### [What needs to be done]
Below are records; give the number of their lines that hold the word "Harvey", and write nothing more.

### [Excerpted records]

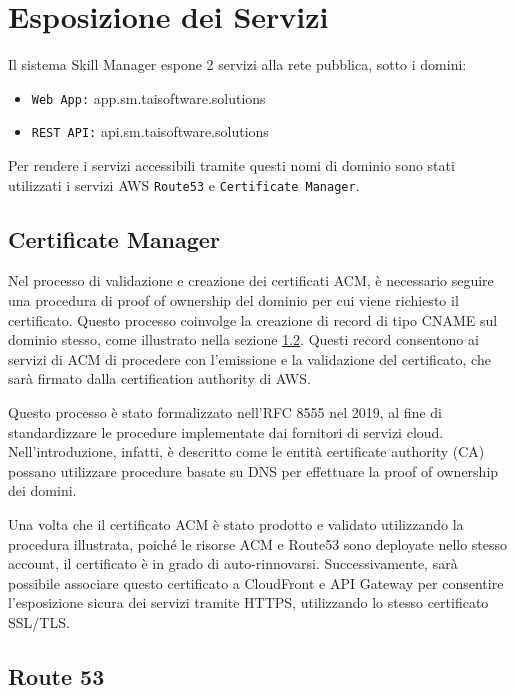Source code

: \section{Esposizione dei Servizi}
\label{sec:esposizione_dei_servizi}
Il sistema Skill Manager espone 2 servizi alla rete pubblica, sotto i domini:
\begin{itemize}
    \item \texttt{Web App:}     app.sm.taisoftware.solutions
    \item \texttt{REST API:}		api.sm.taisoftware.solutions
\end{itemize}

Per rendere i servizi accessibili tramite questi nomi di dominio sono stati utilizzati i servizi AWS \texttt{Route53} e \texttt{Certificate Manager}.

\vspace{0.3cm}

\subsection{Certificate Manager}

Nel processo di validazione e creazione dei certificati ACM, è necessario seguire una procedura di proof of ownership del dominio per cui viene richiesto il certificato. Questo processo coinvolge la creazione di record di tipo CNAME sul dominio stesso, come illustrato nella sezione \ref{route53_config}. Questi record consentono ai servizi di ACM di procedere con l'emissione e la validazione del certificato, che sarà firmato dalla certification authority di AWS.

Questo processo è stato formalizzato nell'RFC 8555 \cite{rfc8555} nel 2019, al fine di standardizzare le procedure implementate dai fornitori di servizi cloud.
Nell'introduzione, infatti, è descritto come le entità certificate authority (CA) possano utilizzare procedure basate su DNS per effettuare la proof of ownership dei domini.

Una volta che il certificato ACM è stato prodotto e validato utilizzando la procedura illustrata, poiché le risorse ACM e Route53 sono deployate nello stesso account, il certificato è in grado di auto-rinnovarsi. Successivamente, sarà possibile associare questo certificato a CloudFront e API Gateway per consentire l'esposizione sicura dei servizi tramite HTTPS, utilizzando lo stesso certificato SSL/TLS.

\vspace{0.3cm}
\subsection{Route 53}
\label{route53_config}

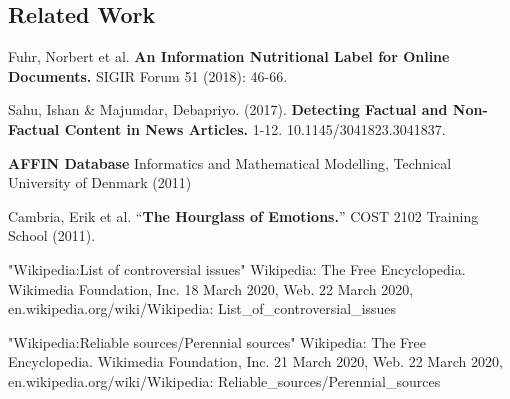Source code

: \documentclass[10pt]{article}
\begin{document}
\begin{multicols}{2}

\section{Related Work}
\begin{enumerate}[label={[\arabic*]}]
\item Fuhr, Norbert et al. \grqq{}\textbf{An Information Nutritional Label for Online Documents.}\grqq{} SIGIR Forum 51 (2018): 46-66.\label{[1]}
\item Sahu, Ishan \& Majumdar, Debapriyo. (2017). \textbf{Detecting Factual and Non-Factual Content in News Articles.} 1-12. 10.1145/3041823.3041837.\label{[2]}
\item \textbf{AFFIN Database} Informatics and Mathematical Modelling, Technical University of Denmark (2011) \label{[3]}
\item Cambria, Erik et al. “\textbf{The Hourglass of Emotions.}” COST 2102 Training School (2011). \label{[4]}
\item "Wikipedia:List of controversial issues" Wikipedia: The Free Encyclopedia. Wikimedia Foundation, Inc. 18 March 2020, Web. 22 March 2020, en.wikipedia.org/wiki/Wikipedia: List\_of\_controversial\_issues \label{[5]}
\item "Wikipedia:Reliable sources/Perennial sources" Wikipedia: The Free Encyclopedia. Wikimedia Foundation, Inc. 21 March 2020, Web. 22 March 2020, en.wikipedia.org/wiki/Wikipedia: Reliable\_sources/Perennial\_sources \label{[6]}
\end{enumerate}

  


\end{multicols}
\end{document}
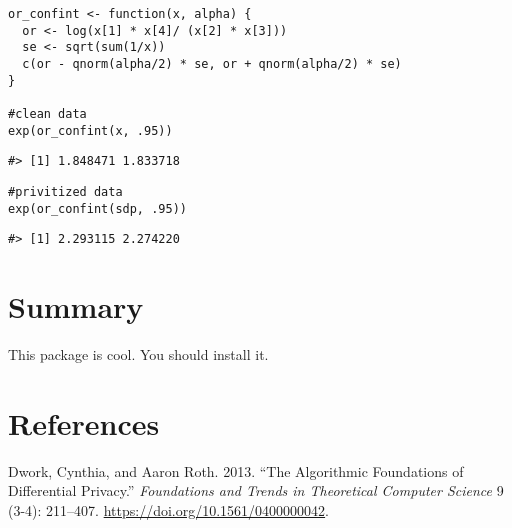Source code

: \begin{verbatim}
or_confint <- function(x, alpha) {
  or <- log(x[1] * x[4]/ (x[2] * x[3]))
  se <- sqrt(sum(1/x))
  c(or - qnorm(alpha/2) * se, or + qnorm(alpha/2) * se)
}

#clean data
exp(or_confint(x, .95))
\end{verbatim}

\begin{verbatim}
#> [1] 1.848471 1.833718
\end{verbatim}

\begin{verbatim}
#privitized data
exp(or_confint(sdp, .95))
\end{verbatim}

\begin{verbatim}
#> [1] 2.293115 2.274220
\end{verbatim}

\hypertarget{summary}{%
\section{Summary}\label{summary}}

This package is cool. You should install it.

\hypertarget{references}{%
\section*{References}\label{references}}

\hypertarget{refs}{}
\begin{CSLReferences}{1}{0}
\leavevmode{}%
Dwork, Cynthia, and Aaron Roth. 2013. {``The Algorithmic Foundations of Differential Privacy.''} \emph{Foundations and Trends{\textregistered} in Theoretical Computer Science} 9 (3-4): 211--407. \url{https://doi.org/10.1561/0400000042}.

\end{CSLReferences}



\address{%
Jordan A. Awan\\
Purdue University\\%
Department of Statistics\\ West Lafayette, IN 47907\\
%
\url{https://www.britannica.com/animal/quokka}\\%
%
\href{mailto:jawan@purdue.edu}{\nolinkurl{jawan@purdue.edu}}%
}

---

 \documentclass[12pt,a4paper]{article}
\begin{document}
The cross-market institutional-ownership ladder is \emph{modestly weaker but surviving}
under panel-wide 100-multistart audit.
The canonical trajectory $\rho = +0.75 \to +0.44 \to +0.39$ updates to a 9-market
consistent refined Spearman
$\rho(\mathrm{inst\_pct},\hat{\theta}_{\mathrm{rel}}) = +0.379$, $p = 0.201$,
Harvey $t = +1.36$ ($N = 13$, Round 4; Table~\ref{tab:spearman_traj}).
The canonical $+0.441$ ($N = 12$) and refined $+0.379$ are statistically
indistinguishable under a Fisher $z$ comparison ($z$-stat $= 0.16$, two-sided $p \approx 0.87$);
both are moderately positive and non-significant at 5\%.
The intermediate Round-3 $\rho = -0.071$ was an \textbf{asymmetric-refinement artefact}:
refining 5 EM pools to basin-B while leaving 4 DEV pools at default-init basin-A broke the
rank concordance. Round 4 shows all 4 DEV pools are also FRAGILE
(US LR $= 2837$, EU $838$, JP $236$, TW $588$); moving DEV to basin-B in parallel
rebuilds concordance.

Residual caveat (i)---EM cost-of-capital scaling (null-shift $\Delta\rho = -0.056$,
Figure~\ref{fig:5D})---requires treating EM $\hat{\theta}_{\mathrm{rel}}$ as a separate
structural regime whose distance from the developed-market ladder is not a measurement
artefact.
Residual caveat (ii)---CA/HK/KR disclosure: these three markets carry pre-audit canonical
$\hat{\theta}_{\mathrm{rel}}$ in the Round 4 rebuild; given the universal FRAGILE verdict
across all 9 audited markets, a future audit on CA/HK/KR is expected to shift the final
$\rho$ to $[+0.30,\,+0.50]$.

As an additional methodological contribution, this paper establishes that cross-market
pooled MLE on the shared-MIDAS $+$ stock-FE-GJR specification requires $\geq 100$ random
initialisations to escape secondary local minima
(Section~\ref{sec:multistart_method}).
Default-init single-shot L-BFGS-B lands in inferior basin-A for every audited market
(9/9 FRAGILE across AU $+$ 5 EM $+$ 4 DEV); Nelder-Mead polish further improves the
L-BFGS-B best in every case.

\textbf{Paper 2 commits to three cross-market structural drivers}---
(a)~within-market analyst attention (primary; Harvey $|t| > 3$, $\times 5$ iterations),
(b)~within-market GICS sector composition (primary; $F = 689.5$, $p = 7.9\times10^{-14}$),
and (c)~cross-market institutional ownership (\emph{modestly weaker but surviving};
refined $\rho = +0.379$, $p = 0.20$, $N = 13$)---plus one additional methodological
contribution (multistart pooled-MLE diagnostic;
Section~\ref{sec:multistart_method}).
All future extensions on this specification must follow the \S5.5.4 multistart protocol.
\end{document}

### [Solution for this exercise]
2